A Comix Book Shop, que fica na Alameda Jaú, próxima à Avenida Paulista, é outra loja geek, especializada na venda de gibis e revistas modernos, raros e antigos. À venda, estão reunidos em boxes, vinte a cinquenta quadrinhos que custam de 300 a 700 reais. “Houve uma procura maior por quadrinhos principalmente devido aos filmes que estão saindo, como Capitão América: Guerra Civil. Todo mundo queria saber a origem dessa história”, conta o vendedor Thiago Aurélio da Silva, ressaltando a popularização das HQ por meio das adaptações cinematográficas.
As bilheterias dos cinemas explodem toda vez que um filme de ficção científica ou de super-herói é lançado e muitas obras audiovisuais ostentam sucesso por meio de sua nerdice. É o caso de Star Wars: O Despertar da Força, filme lançado em fevereiro de 2016. Ao alcançar a grandiosa marca de 2 bilhões de dólares arrecadados nas bilheterias mundiais, o filme ficou atrás somente dos longas Titanic e Avatar.

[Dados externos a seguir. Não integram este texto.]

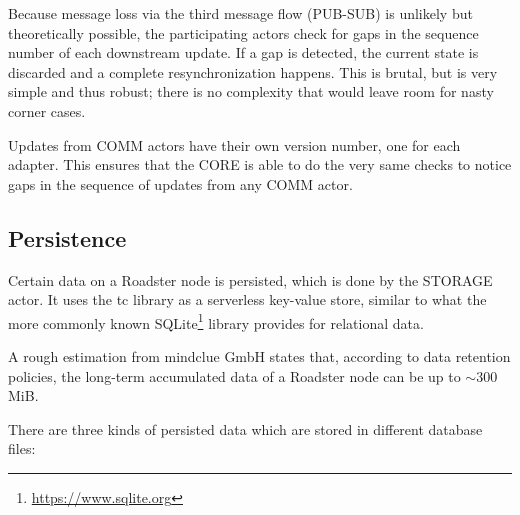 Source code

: Because message loss via the third message flow (PUB-SUB) is unlikely but
theoretically possible, the participating actors check for gaps in the sequence number of
each downstream update. If a gap is detected, the current state is discarded and a
complete resynchronization happens. This is brutal, but is very simple and thus
robust; there is no complexity that would leave room for nasty corner cases.

Updates from COMM actors have their own version number, one for each adapter.
This ensures that the CORE is able to do the very same checks to notice
gaps in the sequence of updates from any COMM actor.



\subsection{Persistence}\label{sec:scope:persistence}
Certain data on a Roadster node is persisted, which is done by the STORAGE
actor. It uses the
\gls{tc} library as a
serverless key-value store, similar to what the more commonly known
SQLite\footnote{\url{https://www.sqlite.org}} library provides for relational data.

A rough estimation from mindclue GmbH states that, according to data retention
policies, the long-term accumulated data of a Roadster node can be up to $\sim$300 MiB.

There are three kinds of persisted data which are stored in different database files:

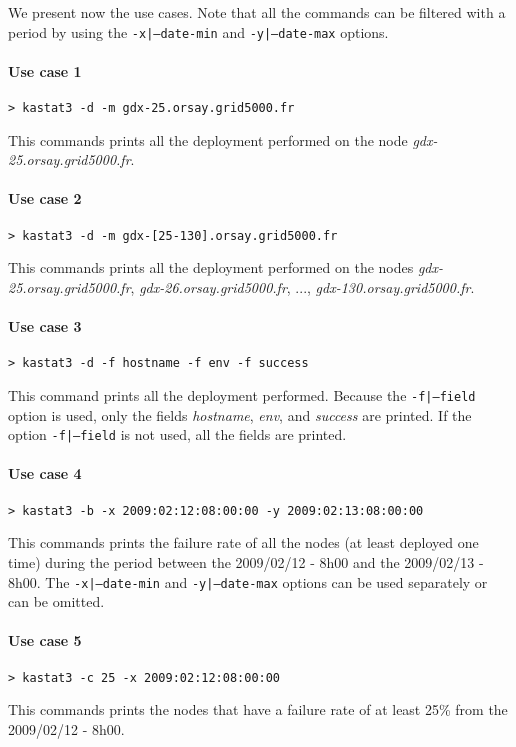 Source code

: \documentclass[a4wide,10pt,oneside]{book}
\begin{document}
We present now the use cases. Note that all the commands can be filtered with a period by using the \texttt{-x|--date-min} and \texttt{-y|--date-max} options.
\paragraph{Use case 1}
\begin{verbatim}
> kastat3 -d -m gdx-25.orsay.grid5000.fr
\end{verbatim}
This commands prints all the deployment performed on the node \textit{gdx-25.orsay.grid5000.fr}.

\paragraph{Use case 2}
\begin{verbatim}
> kastat3 -d -m gdx-[25-130].orsay.grid5000.fr
\end{verbatim}
This commands prints all the deployment performed on the nodes \textit{gdx-25.orsay.grid5000.fr}, \textit{gdx-26.orsay.grid5000.fr}, ..., \textit{gdx-130.orsay.grid5000.fr}.

\paragraph{Use case 3}
\begin{verbatim}
> kastat3 -d -f hostname -f env -f success
\end{verbatim}
This command prints all the deployment performed. Because the \texttt{-f|--field} option is used, only the fields \textit{hostname}, \textit{env}, and \textit{success} are printed. If the option \texttt{-f|--field} is not used, all the fields are printed.

\paragraph{Use case 4}
\begin{verbatim}
> kastat3 -b -x 2009:02:12:08:00:00 -y 2009:02:13:08:00:00
\end{verbatim}
This commands prints the failure rate of all the nodes (at least deployed one time) during the period between the 2009/02/12 - 8h00 and the 2009/02/13 - 8h00. The \texttt{-x|--date-min} and \texttt{-y|--date-max} options can be used separately or can be omitted.

\paragraph{Use case 5}
\begin{verbatim}
> kastat3 -c 25 -x 2009:02:12:08:00:00
\end{verbatim}
This commands prints the nodes that have a failure rate of at least 25\% from the 2009/02/12 - 8h00.
\end{document}
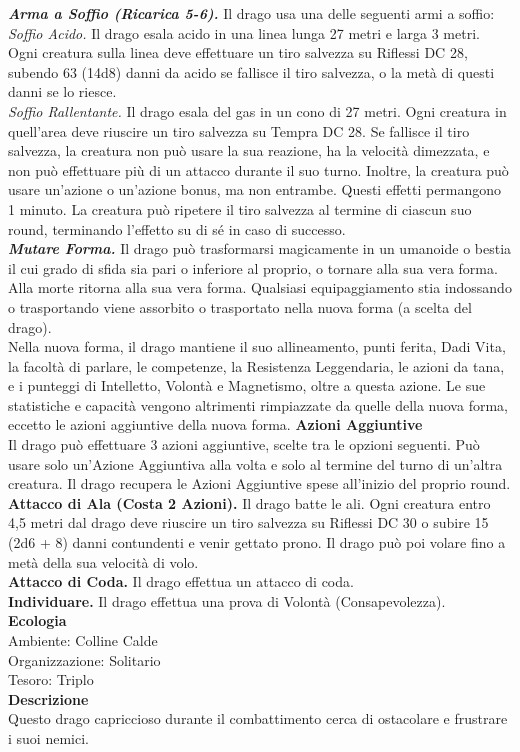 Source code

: \begin{multicols}{2}
\emph{\textbf{Arma a Soffio (Ricarica 5-6).}} Il drago usa una delle seguenti armi a soffio:\\
\emph{Soffio Acido.} Il drago esala acido in una linea lunga 27 metri e larga 3 metri. Ogni creatura sulla linea deve effettuare un tiro salvezza su Riflessi DC  28, subendo 63 (14d8) danni da acido se fallisce il tiro salvezza, o la metà di questi danni se lo riesce.\\
\emph{Soffio Rallentante.} Il drago esala del gas in un cono di 27 metri. Ogni creatura in quell'area deve riuscire un tiro salvezza su Tempra DC  28. Se fallisce il tiro salvezza, la creatura non può usare la sua reazione, ha la velocità dimezzata, e non può effettuare più di un attacco durante il suo turno. Inoltre, la creatura può usare un'azione o un'azione bonus, ma non entrambe. Questi effetti permangono 1 minuto. La creatura può ripetere il tiro salvezza al termine di ciascun suo round, terminando l'effetto su di sé in caso di successo.\\
\emph{\textbf{Mutare Forma.}} Il drago può trasformarsi magicamente in un umanoide o bestia il cui grado di sfida sia pari o inferiore al proprio, o tornare alla sua vera forma. Alla morte ritorna alla sua vera forma. Qualsiasi equipaggiamento stia indossando o trasportando viene assorbito o trasportato nella nuova forma (a scelta del drago). \\
Nella nuova forma, il drago mantiene il suo allineamento, punti ferita, Dadi Vita, la facoltà di parlare, le competenze, la Resistenza Leggendaria, le azioni da tana, e i punteggi di Intelletto, Volontà e Magnetismo, oltre a questa azione. Le sue statistiche e capacità  vengono altrimenti rimpiazzate da quelle della nuova forma, eccetto le azioni aggiuntive della nuova forma.
\textbf{Azioni Aggiuntive}\\
Il drago può effettuare 3 azioni aggiuntive, scelte tra le opzioni seguenti. Può usare solo un'Azione Aggiuntiva alla volta e solo al termine del turno di un'altra creatura. Il drago recupera le Azioni Aggiuntive spese all'inizio del proprio round.\\
\textbf{Attacco di Ala (Costa 2 Azioni).} Il drago batte le ali. Ogni creatura entro 4,5 metri dal drago deve riuscire un tiro salvezza su Riflessi DC  30 o subire 15 (2d6 + 8) danni contundenti e venir gettato prono. Il drago può poi volare fino a metà della sua velocità di volo.\\
\textbf{Attacco di Coda.} Il drago effettua un attacco di coda.\\
\textbf{Individuare.} Il drago effettua una prova di Volontà (Consapevolezza).\\
\textbf{Ecologia}\\
Ambiente: Colline Calde\\
Organizzazione: Solitario\\
Tesoro: Triplo\\
\textbf{Descrizione}\\
Questo drago capriccioso durante il combattimento cerca di ostacolare e frustrare i suoi nemici.\\


\end{multicols}
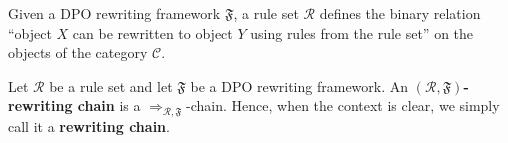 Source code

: Given a DPO rewriting framework \(\mathfrak{F}\), a rule set \(\mathcal{R}\) defines the binary relation \enquote{object $X$ can be rewritten to object $Y$ using rules from the rule set} on the objects of the category $\mathcal{C}$.
\begin{definition}\label{def:rewriting-chain}
Let \(\mathcal{R}\) be a rule set and let \(\mathfrak{F}\) be a DPO rewriting framework.
An \textbf{\((\mathcal{R},\mathfrak{F})\)-rewriting chain} is a \(\Rightarrow_{\mathcal{R},\mathfrak{F}}\)-chain. Hence, when the context is clear, we simply call it a \textbf{rewriting chain}.
\end{definition}

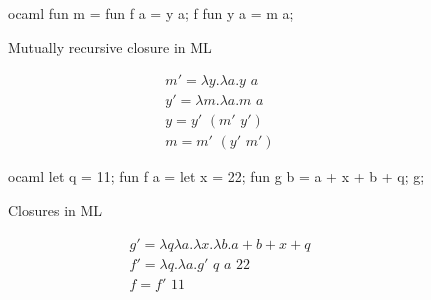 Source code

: \documentclass[11pt]{article}
\begin{document}
    \begin{figure}[htp]
        \centering
        \begin{cminted}{ocaml}
fun m =
    fun f a = y a;
    f
fun y a = m a;
        \end{cminted}
        \caption{Mutually recursive closure in ML}
        \label{lst:mutually_recursive_curried}
    \end{figure}
    \begin{gather}
        m' = \lambda y. \lambda a. y \,\, a \nonumber \\
        y' = \lambda m. \lambda a. m \,\, a \nonumber \\
        y = y' \,\, (m' \,\, y') \nonumber \\
        m = m' \,\, (y' \,\, m')
    \end{gather}
    \begin{figure}[htp]
        \centering
        \begin{cminted}{ocaml}
let q = 11;
fun f a =
    let x = 22;
    fun g b = a + x + b + q;
    g;
        \end{cminted}
        \caption{Closures in ML}
        \label{lst:closures}
    \end{figure}
    \begin{gather}
        g' = \lambda q \lambda a. \lambda x. \lambda b. a + b + x + q \nonumber \\
        f' = \lambda q. \lambda a. g' \,\, q \,\, a \,\, 22 \nonumber \\
        f = f' \,\, 11
    \end{gather}
\end{document}
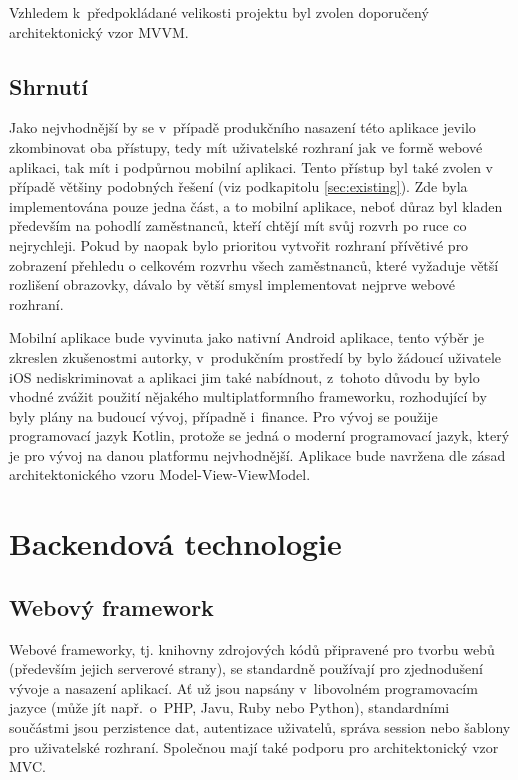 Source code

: \documentclass[twoside]{ctuthesis}
\begin{document}

Vzhledem k~předpokládané velikosti projektu byl zvolen doporučený architektonický vzor MVVM.

\subsection{Shrnutí}

Jako nejvhodnější by se v~případě produkčního nasazení této aplikace jevilo zkombinovat oba přístupy, tedy mít uživatelské rozhraní jak ve formě webové aplikaci, tak mít i podpůrnou mobilní aplikaci. Tento přístup byl také zvolen v případě většiny podobných řešení (viz podkapitolu \ref{sec:existing}). Zde byla implementována pouze jedna část, a to mobilní aplikace, neboť důraz byl kladen především na pohodlí zaměstnanců, kteří chtějí mít svůj rozvrh po ruce co nejrychleji. Pokud by naopak bylo prioritou vytvořit rozhraní přívětivé pro zobrazení přehledu o celkovém rozvrhu všech zaměstnanců, které vyžaduje větší rozlišení obrazovky, dávalo by větší smysl implementovat nejprve webové rozhraní.

Mobilní aplikace bude vyvinuta jako nativní Android aplikace, tento výběr je zkreslen zkušenostmi autorky, v~produkčním prostředí by bylo žádoucí uživatele iOS nediskriminovat a aplikaci jim také nabídnout, z~tohoto důvodu by bylo vhodné zvážit použití nějakého multiplatformního frameworku, rozhodující by byly plány na budoucí vývoj, případně i~finance. Pro vývoj se použije programovací jazyk Kotlin, protože se jedná o moderní programovací jazyk, který je pro vývoj na danou platformu nejvhodnější. Aplikace bude navržena dle zásad architektonického vzoru Model-View-ViewModel.


\section{Backendová technologie}

\subsection{Webový framework}

Webové frameworky, tj. knihovny zdrojových kódů připravené pro tvorbu webů (především jejich serverové strany), se standardně používají pro zjednodušení vývoje a nasazení aplikací. Ať už jsou napsány v~libovolném programovacím jazyce (může jít např.~o~PHP, Javu, Ruby nebo Python), standardními součástmi jsou perzistence dat, autentizace uživatelů, správa session nebo šablony pro uživatelské rozhraní. Společnou mají také podporu pro architektonický vzor MVC. \cite{docforge2014web}
\end{document}
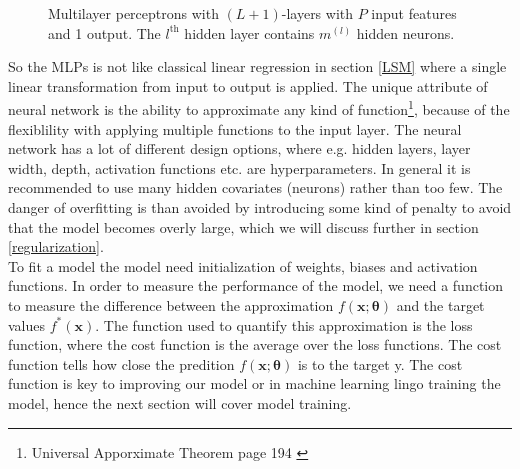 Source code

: \begin{figure}[th]
	\caption[Multilayer perceptrons with $(L+1)$-layers]{Multilayer perceptrons with $(L+1)$-layers with $P$ input features and 1 output. The $l^{\text{th}}$ hidden layer contains $m^{(l)}$ hidden neurons.}
	\label{fig:multilayer-perceptron}
\end{figure}

So the MLPs is not like classical linear regression in section \ref{LSM} where a single linear transformation from input to output is applied. The unique attribute of neural network is the ability to approximate any kind of function\footnote{Universal Apporximate Theorem page 194 \parencite{Goodfellow-et-al-2016}}, because of the flexiblility with applying multiple functions to the input layer. The neural network has a lot of different design options, where e.g. hidden layers, layer width, depth, activation functions etc. are hyperparameters. In general it is recommended to use many hidden covariates (neurons) rather than too few. The danger of overfitting is than avoided by introducing some kind of penalty to avoid that the model becomes overly large, which we will discuss further in section \ref{regularization}.\\

To fit a model the model need initialization of weights, biases and activation functions. In order to measure the performance of the model, we need a function to measure the difference between the approximation $f(\bm{x};\bm{\theta})$ and the target values $f^*(\bm{x})$. The function used to quantify this approximation is the loss function, where the cost function is the average over the loss functions. The cost function tells how close the predition $f(\bm{x};\bm{\theta})$ is to the target y. The cost function is key to improving our model or in machine learning lingo training the model, hence the next section will cover model training.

No meio de todo esse cenário próspero, o crítico de cinema, cinéfilo e nerd desde criança Rodrigo Narimatsu afirma que a cultura geek tem sido aproveitada como forma de ganhar mérito ou status, algo que pode ser perigoso. Para ele, seguir esse estilo hoje virou moda e muitos realmente usam esse momento para ganhar dinheiro sem entender bem esse univerno. “Acho legal a pessoa se interessar e se aprofundar, mas se aproveitar disso, não”.